In the Sabra and Shatila massacre, Umm Imad's sister and her five children were slaughtered, and she eventually lived alone in a dilapidated room in Shatila camp.

The misery after the massacre The


cries of Palestinian refugees over the massacres that they lived through in Lebanon cannot be separated from the tragic conditions they live in across the 12 Palestinian camps from north to south.

In Shatila camp in the Sabra area, which is located in the western part of the capital, Beirut, and is populated with thousands of Palestinians and then Syrians recently, the horror of the scene is evident.

Population density that exceeds its bearing capacity, complete wear of the infrastructure, uninhabitable public housing close to each other, electrical wires that have become more like the roof of the camp market, and streams of waste are randomly thrown inside the camp and on its outskirts, emitting unpleasant and poisonous odors all the time.

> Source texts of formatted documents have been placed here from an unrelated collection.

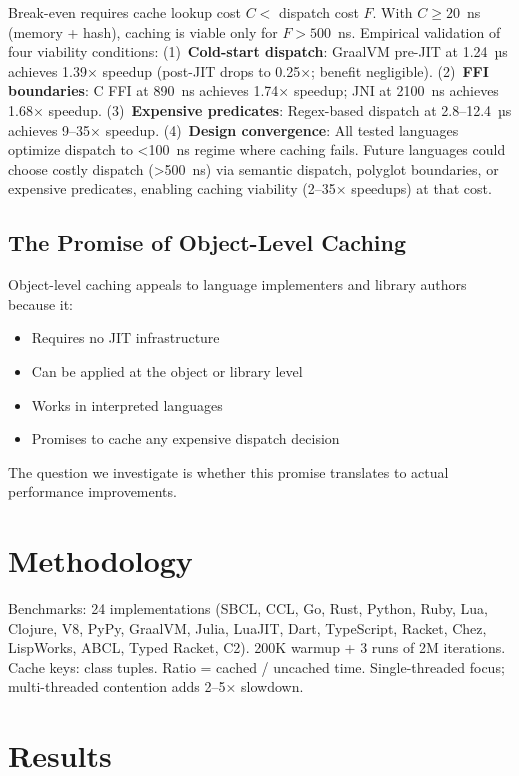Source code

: \documentclass[sigplan,final,acmsmall,review,screen]{acmart}
\begin{document}
Break-even requires cache lookup cost $C < $ dispatch cost $F$. With $C \geq 20$~ns (memory + hash), caching is viable only for $F > 500$~ns. Empirical validation of four viability conditions: (1)~\textbf{Cold-start dispatch}: GraalVM pre-JIT at 1.24~µs achieves 1.39× speedup (post-JIT drops to 0.25×; benefit negligible). (2)~\textbf{FFI boundaries}: C FFI at 890~ns achieves 1.74× speedup; JNI at 2100~ns achieves 1.68× speedup. (3)~\textbf{Expensive predicates}: Regex-based dispatch at 2.8--12.4~µs achieves 9--35× speedup. (4)~\textbf{Design convergence}: All tested languages optimize dispatch to <100~ns regime where caching fails. Future languages could choose costly dispatch (>500~ns) via semantic dispatch, polyglot boundaries, or expensive predicates, enabling caching viability (2--35× speedups) at that cost.

\subsection{The Promise of Object-Level Caching}

Object-level caching appeals to language implementers and library authors because it:
\begin{itemize}
  \item Requires no JIT infrastructure
  \item Can be applied at the object or library level
  \item Works in interpreted languages
  \item Promises to cache any expensive dispatch decision
\end{itemize}

The question we investigate is whether this promise translates to actual performance improvements.

\section{Methodology}

Benchmarks: 24 implementations (SBCL, CCL, Go, Rust, Python, Ruby, Lua, Clojure, V8, PyPy, GraalVM, Julia, LuaJIT, Dart, TypeScript, Racket, Chez, LispWorks, ABCL, Typed Racket, C2). 200K warmup + 3 runs of 2M iterations. Cache keys: class tuples. Ratio = cached / uncached time. Single-threaded focus; multi-threaded contention adds 2--5× slowdown.

\section{Results}
\end{document}

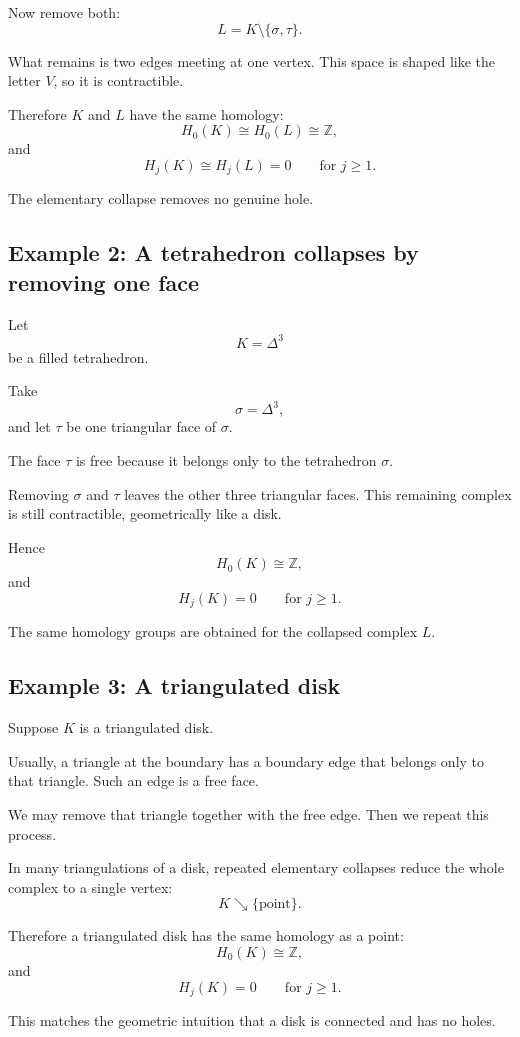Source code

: \documentclass[12pt,a4paper]{article}
\theoremstyle{notespace}
\begin{document}
Now remove both:
\[
L=K\setminus\{\sigma,\tau\}.
\]

What remains is two edges meeting at one vertex. This space is shaped like the letter \(V\), so it is contractible.

Therefore \(K\) and \(L\) have the same homology:
\[
H_0(K)\cong H_0(L)\cong \mathbb Z,
\]
and
\[
H_j(K)\cong H_j(L)=0
\qquad
\text{for } j\geq 1.
\]

The elementary collapse removes no genuine hole.

\subsection{Example 2: A tetrahedron collapses by removing one face}

Let
\[
K=\Delta^3
\]
be a filled tetrahedron.

Take
\[
\sigma=\Delta^3,
\]
and let \(\tau\) be one triangular face of \(\sigma\).

The face \(\tau\) is free because it belongs only to the tetrahedron \(\sigma\).

Removing \(\sigma\) and \(\tau\) leaves the other three triangular faces. This remaining complex is still contractible, geometrically like a disk.

Hence
\[
H_0(K)\cong \mathbb Z,
\]
and
\[
H_j(K)=0
\qquad
\text{for } j\geq 1.
\]

The same homology groups are obtained for the collapsed complex \(L\).

\subsection{Example 3: A triangulated disk}

Suppose \(K\) is a triangulated disk.

Usually, a triangle at the boundary has a boundary edge that belongs only to that triangle. Such an edge is a free face.

We may remove that triangle together with the free edge. Then we repeat this process.

In many triangulations of a disk, repeated elementary collapses reduce the whole complex to a single vertex:
\[
K\searrow \{\text{point}\}.
\]

Therefore a triangulated disk has the same homology as a point:
\[
H_0(K)\cong \mathbb Z,
\]
and
\[
H_j(K)=0
\qquad
\text{for } j\geq 1.
\]

This matches the geometric intuition that a disk is connected and has no holes.
\end{document}
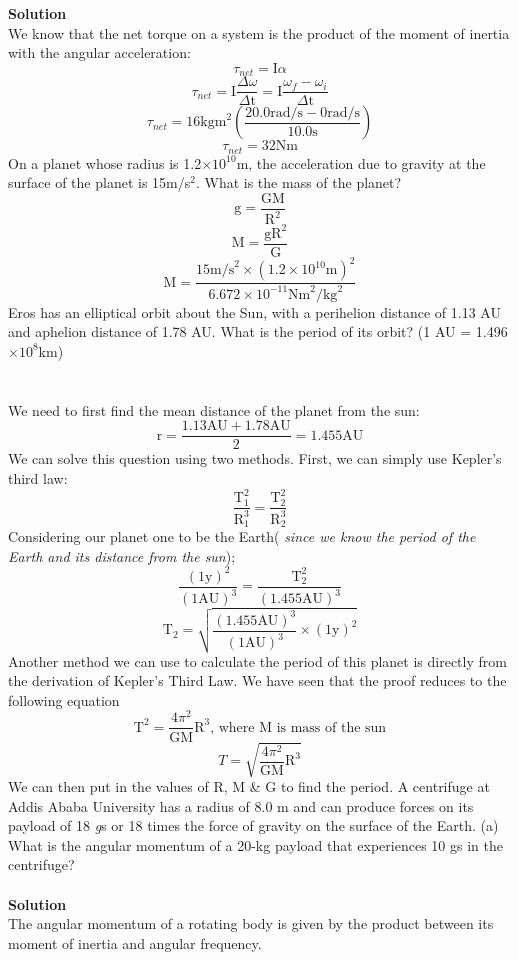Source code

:\documentclass[9pt,addpoints]{exam}
\begin{document}
\begin{questions}
		\textbf{Solution} \\
		We know that the net torque on a system is the product of the moment of inertia with the angular acceleration:
		$$\tau_{net}=\text{I}\alpha$$
		$$\tau_{net}=\text{I}\dfrac{\varDelta\omega}{\varDelta\text{t}}=\text{I}\dfrac{\omega_f-\omega_i}{\varDelta\text{t}}$$
		$$\tau_{net}=16\text{kgm}^2(\dfrac{20.0\text{rad/s}-0\text{rad/s}}{10.0\text{s}})$$
		$$\tau_{net}=32\text{Nm}$$	
		\question On a planet whose radius is  1.2$\times10^{10}$m, the acceleration due to gravity at the surface of the planet is  15m/s$^2$. What is the mass of the planet?
		$$\text{g}=\dfrac{\text{GM}}{\text{R}^2}$$
		$$\text{M}=\dfrac{\text{gR}^2}{\text{G}}$$
		$$\text{M}=\dfrac{15\text{m/s}^2\times(1.2\times10^{10}\text{m})^2}{6.672\times10^{-11}\text{Nm}^2/\text{kg}^2}$$	
		\question Eros has an elliptical orbit about the Sun, with a perihelion distance of 1.13 AU and aphelion distance of 1.78 AU. What is the period of its orbit? (1 AU = 1.496$\times10^8$km) \\ \\
		 \\
		We need to first find the mean distance of the planet from the sun:
		$$\text{r}=\dfrac{1.13\text{AU}+1.78\text{AU}}{2}=1.455\text{AU}$$
		We can solve this question using two methods. First, we can simply use Kepler's third law:
		$$\dfrac{\text{T}_1^2}{\text{R}_1^3}=\dfrac{\text{T}_2^2}{\text{R}_2^3}$$ 
		Considering our planet one to be the Earth( \textit{since we know the period of the Earth and its distance from the sun});
		$$\dfrac{(1 \text{y})^2}{(1 \text{AU})^3}=\dfrac{\text{T}_2^2}{(1.455\text{AU})^3}$$
		$$\text{T}_2=\sqrt{\dfrac{(1.455\text{AU})^3}{(1\text{AU})^3}\times(1\text{y})^2}$$
		Another method we can use to calculate the period of this planet is directly from the derivation of Kepler's Third Law. We have seen that the proof reduces to the following equation
		$$\text{T}^2=\dfrac{4\pi^2}{\text{GM}}\text{R}^3\text{, where M is mass of the sun}$$
		$$T=\sqrt{\dfrac{4\pi^2}{\text{GM}}\text{R}^3}$$
		We can then put in the values of R, M  \& G to find the period.
		\question A centrifuge at Addis Ababa University has a radius of 8.0 m and can produce forces on its payload of 18 \textit{g}s or 18 times the force of gravity on  the surface of the Earth. (a) What is the angular momentum of a 20-kg payload that experiences 10 gs in the centrifuge?\\ \\
		\textbf{Solution} \\
		The angular momentum of a rotating body is given by the product between its moment of inertia and angular frequency.

\end{questions}
\end{document}
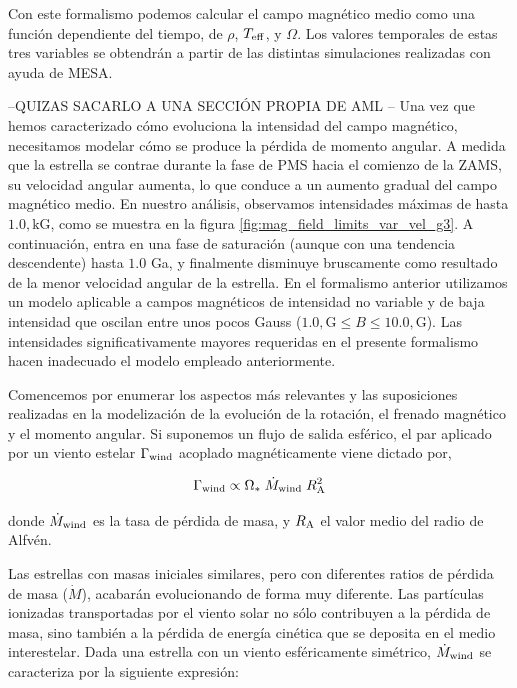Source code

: Con este formalismo podemos calcular el campo magnético medio como una función dependiente del tiempo, de $\rho$, $T_{\mathrm{eff}}$, y $\Omega$. Los valores temporales de estas tres variables se obtendrán a partir de las distintas simulaciones realizadas con ayuda de MESA. \par


--QUIZAS SACARLO A UNA SECCIÓN PROPIA DE AML --
Una vez que hemos caracterizado cómo evoluciona la intensidad del campo magnético, necesitamos modelar cómo se produce la pérdida de momento angular. A medida que la estrella se contrae durante la fase de PMS hacia el comienzo de la ZAMS, su velocidad angular aumenta, lo que conduce a un aumento gradual del campo magnético medio. En nuestro análisis, observamos intensidades máximas de hasta $1.0,\mathrm{kG}$, como se muestra en la figura \ref{fig:mag_field_limits_var_vel_g3}. A continuación, entra en una fase de saturación (aunque con una tendencia descendente) hasta $1.0$ Ga, y finalmente disminuye bruscamente como resultado de la menor velocidad angular de la estrella. En el formalismo anterior utilizamos un modelo aplicable a campos magnéticos de intensidad no variable y de baja intensidad que oscilan entre unos pocos Gauss ($1.0,\mathrm{G} \leq B \leq 10.0,\mathrm{G}$). Las intensidades significativamente mayores requeridas en el presente formalismo hacen inadecuado el modelo empleado anteriormente.\par


Comencemos por enumerar los aspectos más relevantes y las suposiciones realizadas en la modelización de la evolución de la rotación, el frenado magnético y el momento angular. Si suponemos un flujo de salida esférico, el par aplicado por un viento estelar $\Gamma_{\mathrm{wind}}$ acoplado magnéticamente viene dictado por,

\begin{equation}
	\Gamma_{\mathrm{wind}} \propto \Omega_* \; \Dot{M}_{\mathrm{wind}} \; R_{\mathrm{A}}^{2} \label{eq:mb_torque}
\end{equation}

donde $\Dot{M}_{\mathrm{wind}}$ es la tasa de pérdida de masa, y $R_{\mathrm{A}}$ el valor medio del radio de Alfvén. \par

Las estrellas con masas iniciales similares, pero con diferentes ratios de pérdida de masa ($\Dot{M}$), acabarán evolucionando de forma muy diferente. Las partículas ionizadas transportadas por el viento solar no sólo contribuyen a la pérdida de masa, sino también a la pérdida de energía cinética que se deposita en el medio interestelar. Dada una estrella con un viento esféricamente simétrico, $\Dot{M}_{\mathrm{wind}}$ se caracteriza por la siguiente expresión:

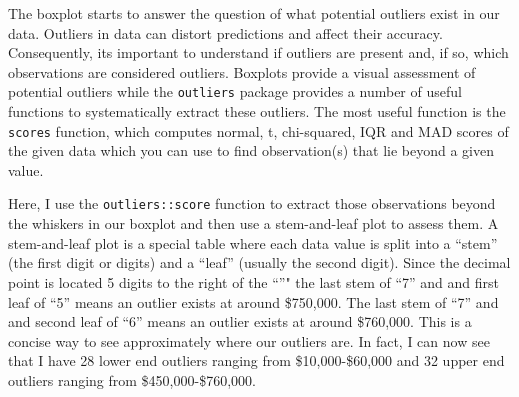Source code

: \documentclass[]{article}
\newenvironment{Shaded}{\begin{snugshade}}{\end{snugshade}}
\newcommand{\KeywordTok}[1]{\textcolor[rgb]{0.13,0.29,0.53}{\textbf{#1}}}
\newcommand{\DataTypeTok}[1]{\textcolor[rgb]{0.13,0.29,0.53}{#1}}
\newcommand{\FloatTok}[1]{\textcolor[rgb]{0.00,0.00,0.81}{#1}}
\newcommand{\StringTok}[1]{\textcolor[rgb]{0.31,0.60,0.02}{#1}}
\newcommand{\OperatorTok}[1]{\textcolor[rgb]{0.81,0.36,0.00}{\textbf{#1}}}
\newcommand{\NormalTok}[1]{#1}
\begin{document}
The boxplot starts to answer the question of what potential outliers
exist in our data. Outliers in data can distort predictions and affect
their accuracy. Consequently, its important to understand if outliers
are present and, if so, which observations are considered outliers.
Boxplots provide a visual assessment of potential outliers while the
\texttt{outliers} package provides a number of useful functions to
systematically extract these outliers. The most useful function is the
\texttt{scores} function, which computes normal, t, chi-squared, IQR and
MAD scores of the given data which you can use to find observation(s)
that lie beyond a given value.

Here, I use the \texttt{outliers::score} function to extract those
observations beyond the whiskers in our boxplot and then use a
stem-and-leaf plot to assess them. A stem-and-leaf plot is a special
table where each data value is split into a ``stem'' (the first digit or
digits) and a ``leaf'' (usually the second digit). Since the decimal
point is located 5 digits to the right of the ``\textbar{}''" the last
stem of ``7'' and and first leaf of ``5'' means an outlier exists at
around \$750,000. The last stem of ``7'' and and second leaf of ``6''
means an outlier exists at around \$760,000. This is a concise way to
see approximately where our outliers are. In fact, I can now see that I
have 28 lower end outliers ranging from \$10,000-\$60,000 and 32 upper
end outliers ranging from \$450,000-\$760,000.

\begin{Shaded}
\end{Shaded}
\end{document}

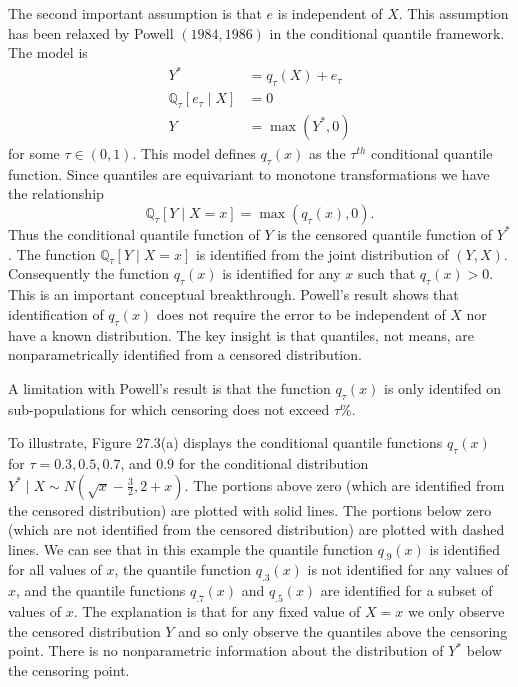 \documentclass[10pt]{article}
\begin{document}
The second important assumption is that $e$ is independent of $X$. This assumption has been relaxed by Powell $(1984,1986)$ in the conditional quantile framework. The model is
$$
\begin{aligned}
Y^{*} &=q_{\tau}(X)+e_{\tau} \\
\mathbb{Q}_{\tau}\left[e_{\tau} \mid X\right] &=0 \\
Y &=\max \left(Y^{*}, 0\right)
\end{aligned}
$$
for some $\tau \in(0,1)$. This model defines $q_{\tau}(x)$ as the $\tau^{t h}$ conditional quantile function. Since quantiles are equivariant to monotone transformations we have the relationship
$$
\mathbb{Q}_{\tau}[Y \mid X=x]=\max \left(q_{\tau}(x), 0\right) .
$$
Thus the conditional quantile function of $Y$ is the censored quantile function of $Y^{*}$. The function $\mathbb{Q}_{\tau}[Y \mid X=x]$ is identified from the joint distribution of $(Y, X)$. Consequently the function $q_{\tau}(x)$ is identified for any $x$ such that $q_{\tau}(x)>0$. This is an important conceptual breakthrough. Powell's result shows that identification of $q_{\tau}(x)$ does not require the error to be independent of $X$ nor have a known distribution. The key insight is that quantiles, not means, are nonparametrically identified from a censored distribution.

A limitation with Powell's result is that the function $q_{\tau}(x)$ is only identifed on sub-populations for which censoring does not exceed $\tau \%$.

To illustrate, Figure 27.3(a) displays the conditional quantile functions $q_{\tau}(x)$ for $\tau=0.3,0.5,0.7$, and $0.9$ for the conditional distribution $Y^{*} \mid X \sim N\left(\sqrt{x}-\frac{3}{2}, 2+x\right)$. The portions above zero (which are identified from the censored distribution) are plotted with solid lines. The portions below zero (which are not identified from the censored distribution) are plotted with dashed lines. We can see that in this example the quantile function $q_{.9}(x)$ is identified for all values of $x$, the quantile function $q_{.3}(x)$ is not identified for any values of $x$, and the quantile functions $q_{.7}(x)$ and $q_{.5}(x)$ are identified for a subset of values of $x$. The explanation is that for any fixed value of $X=x$ we only observe the censored distribution $Y$ and so only observe the quantiles above the censoring point. There is no nonparametric information about the distribution of $Y^{*}$ below the censoring point.
\end{document}
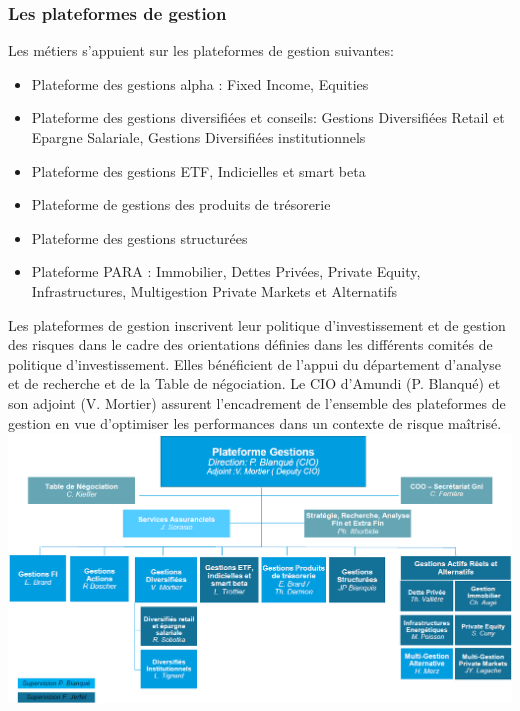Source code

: \documentclass[12pt,a4paper]{report}
\begin{document}
\subsubsection{Les plateformes de gestion}
Les métiers s’appuient sur les plateformes de gestion suivantes:
\begin{itemize}
\item Plateforme des gestions alpha : Fixed Income, Equities
\item Plateforme des gestions diversifiées et conseils: Gestions Diversifiées Retail et Epargne Salariale, Gestions Diversifiées institutionnels
\item Plateforme des gestions ETF, Indicielles et smart beta
\item Plateforme de gestions des produits de trésorerie
\item Plateforme des gestions structurées
\item Plateforme PARA : Immobilier, Dettes Privées, Private Equity, Infrastructures, Multigestion Private Markets et Alternatifs
\end{itemize}
Les plateformes de gestion inscrivent leur politique d’investissement et de gestion des risques dans le cadre des orientations définies dans les différents comités de politique d’investissement.
Elles bénéficient de l’appui du département d’analyse et de recherche et de la Table de négociation.
Le CIO d’Amundi (P. Blanqué) et son adjoint (V. Mortier) assurent l’encadrement de l’ensemble des plateformes de gestion en vue d’optimiser les performances dans un contexte de risque maîtrisé.
\newline
\includegraphics[scale=0.7]{IMG/orga.png} \\[0.5cm]
\end{document}

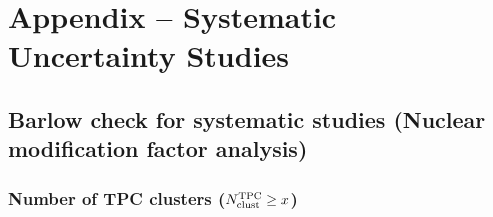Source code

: \clearpage
\section{Appendix -- Systematic Uncertainty Studies}\label{append:systematics}

\subsection{Barlow check for systematic studies (Nuclear modification factor analysis)}
\label{appe:barlow_RpPb}

\subsubsection{Number of TPC clusters ($N_{\rm{clust}}^{\rm{TPC}} \geq x$)}
\label{subsub:appe_sys_RpPb_NTPCclust}

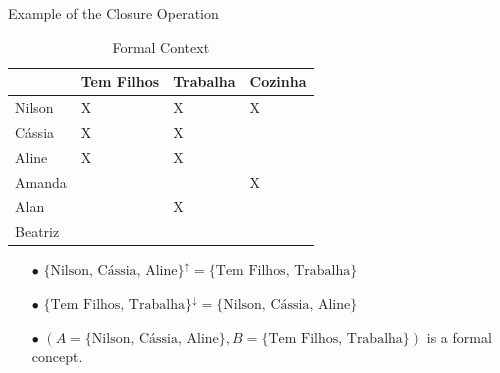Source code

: \documentclass[pdf,xcolor=table]{beamer}
\begin{document}
\begin{frame}[t]{Example of the Closure Operation}
    \begin{table}[]
        \tiny
        \centering
        \caption{Formal Context}
        \begin{tabular}{@{}|l|l|l|l|@{}} \hline
                    & Tem Filhos & Trabalha & Cozinha \\\hline
            Nilson  & X          & X        & X       \\\hline
            Cássia  & X          & X        &         \\\hline
            Aline   & X          & X        &         \\\hline
            Amanda  &            &          & X       \\\hline
            Alan    &            & X        &         \\\hline
            Beatriz &            &          &         \\\hline
        \end{tabular}
    \end{table}
    \begin{itemize}
        \item[$\bullet$] $\{\text{Nilson, Cássia, Aline}\}^\uparrow = \{\text{Tem Filhos, Trabalha}\}$
        \item[$\bullet$] $\{\text{Tem Filhos, Trabalha}\}^\downarrow = \{\text{Nilson, Cássia, Aline}\}$
        \item[$\bullet$] $(A = \{\text{Nilson, Cássia, Aline}\}, B = \{\text{Tem Filhos, Trabalha}\})$ is a formal concept.
    \end{itemize}
\end{frame}
\end{document}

The "Sabra and Shatila massacre" was committed by Israeli soldiers and Lebanese militias on September 16, 17 and 18, 1982 (Al-Jazeera Net)

While the Palestinians of the Lebanese camps receive news of Arab normalization with Israel as a stab in the back, many of them express their feeling of helplessness about their cause and their right to return and improve their living conditions inside Lebanon, especially since they do not have any legal right to own and employ. The cemetery of the "Sabra and Shatila massacre" was to be sold while he lives outside Lebanon.

How accurate is that?

The mayor of Ghobeiry - belonging to the Sabra Aqarya district - Maan Khalil denies the validity of what he describes as "rumor."

It is stated to Al-Jazeera Net that this cemetery is not for sale. Rather, its owner seeks to solve an old file about it with the Lebanese state, with the aim of settling the status of the cemetery at the legal level.

Therefore, "he is working to become the cemetery at the disposal of the endowments of Dar al-Fatwa or the Shiite Islamic Council, in order to consecrate it as a regular official burial, because it is in private property, and no one in Lebanon can buy a land where the victims of the massacre are buried."